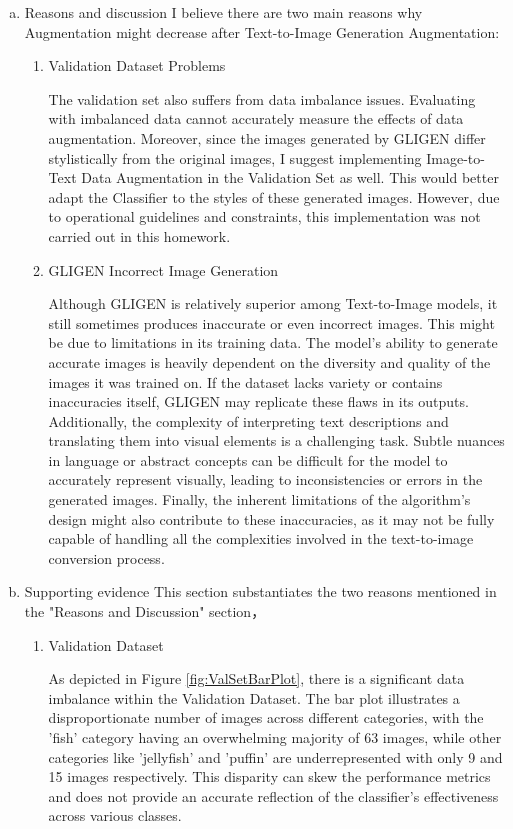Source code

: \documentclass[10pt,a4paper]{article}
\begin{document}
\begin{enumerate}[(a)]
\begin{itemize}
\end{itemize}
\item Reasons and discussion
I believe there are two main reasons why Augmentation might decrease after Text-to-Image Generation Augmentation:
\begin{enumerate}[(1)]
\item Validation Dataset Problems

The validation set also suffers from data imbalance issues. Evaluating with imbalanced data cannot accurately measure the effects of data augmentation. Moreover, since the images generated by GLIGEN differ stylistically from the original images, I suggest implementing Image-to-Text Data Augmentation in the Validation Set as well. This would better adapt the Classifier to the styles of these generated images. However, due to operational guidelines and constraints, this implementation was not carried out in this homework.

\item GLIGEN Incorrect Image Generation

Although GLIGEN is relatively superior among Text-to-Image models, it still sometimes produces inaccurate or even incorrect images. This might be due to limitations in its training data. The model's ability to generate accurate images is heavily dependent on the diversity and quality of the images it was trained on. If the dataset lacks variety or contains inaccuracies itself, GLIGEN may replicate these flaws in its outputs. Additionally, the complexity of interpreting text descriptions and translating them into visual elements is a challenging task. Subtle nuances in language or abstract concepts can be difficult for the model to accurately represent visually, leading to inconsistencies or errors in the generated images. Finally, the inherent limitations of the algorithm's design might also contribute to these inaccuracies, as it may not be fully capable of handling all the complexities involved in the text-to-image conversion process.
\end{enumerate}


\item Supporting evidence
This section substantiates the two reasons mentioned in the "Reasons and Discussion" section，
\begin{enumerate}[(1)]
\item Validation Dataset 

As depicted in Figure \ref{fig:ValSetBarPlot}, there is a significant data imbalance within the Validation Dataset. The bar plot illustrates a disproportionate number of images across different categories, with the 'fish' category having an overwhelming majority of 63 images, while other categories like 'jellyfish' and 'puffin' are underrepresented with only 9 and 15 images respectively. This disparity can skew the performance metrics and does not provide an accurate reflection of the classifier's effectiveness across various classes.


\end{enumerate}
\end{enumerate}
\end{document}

::::::::::

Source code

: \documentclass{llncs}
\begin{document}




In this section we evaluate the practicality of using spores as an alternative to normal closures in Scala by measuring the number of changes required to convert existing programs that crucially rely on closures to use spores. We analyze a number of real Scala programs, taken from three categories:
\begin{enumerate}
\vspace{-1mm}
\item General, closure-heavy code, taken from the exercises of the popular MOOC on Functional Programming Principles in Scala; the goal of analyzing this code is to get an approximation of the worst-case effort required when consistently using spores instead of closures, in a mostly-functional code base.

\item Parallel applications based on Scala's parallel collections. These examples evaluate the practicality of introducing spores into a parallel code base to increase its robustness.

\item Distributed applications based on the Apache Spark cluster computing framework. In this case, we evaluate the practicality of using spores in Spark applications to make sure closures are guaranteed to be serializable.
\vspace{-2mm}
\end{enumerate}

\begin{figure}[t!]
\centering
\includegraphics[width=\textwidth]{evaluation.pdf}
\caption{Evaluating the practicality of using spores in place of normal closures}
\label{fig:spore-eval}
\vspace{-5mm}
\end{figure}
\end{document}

::::::::::

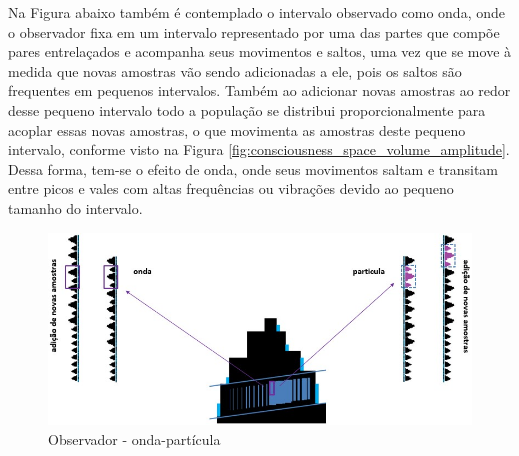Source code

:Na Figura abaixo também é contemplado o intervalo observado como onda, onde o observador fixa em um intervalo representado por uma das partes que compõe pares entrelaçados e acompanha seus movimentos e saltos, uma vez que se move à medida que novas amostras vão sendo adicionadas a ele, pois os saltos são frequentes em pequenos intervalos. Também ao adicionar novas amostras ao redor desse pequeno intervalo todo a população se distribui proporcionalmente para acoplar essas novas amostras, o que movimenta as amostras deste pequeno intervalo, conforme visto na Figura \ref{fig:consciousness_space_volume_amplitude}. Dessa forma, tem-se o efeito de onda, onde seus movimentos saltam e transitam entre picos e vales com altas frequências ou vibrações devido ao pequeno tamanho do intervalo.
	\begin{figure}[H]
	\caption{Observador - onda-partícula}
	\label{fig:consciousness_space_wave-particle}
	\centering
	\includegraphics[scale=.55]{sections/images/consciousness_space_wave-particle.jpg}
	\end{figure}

::::::::::

Exercise
Identify each line in the records above containing the word "based"; copy those lines.

Answer for this exercise
\item Parallel applications based on Scala's parallel collections. These examples evaluate the practicality of introducing spores into a parallel code base to increase its robustness.
\item Distributed applications based on the Apache Spark cluster computing framework. In this case, we evaluate the practicality of using spores in Spark applications to make sure closures are guaranteed to be serializable.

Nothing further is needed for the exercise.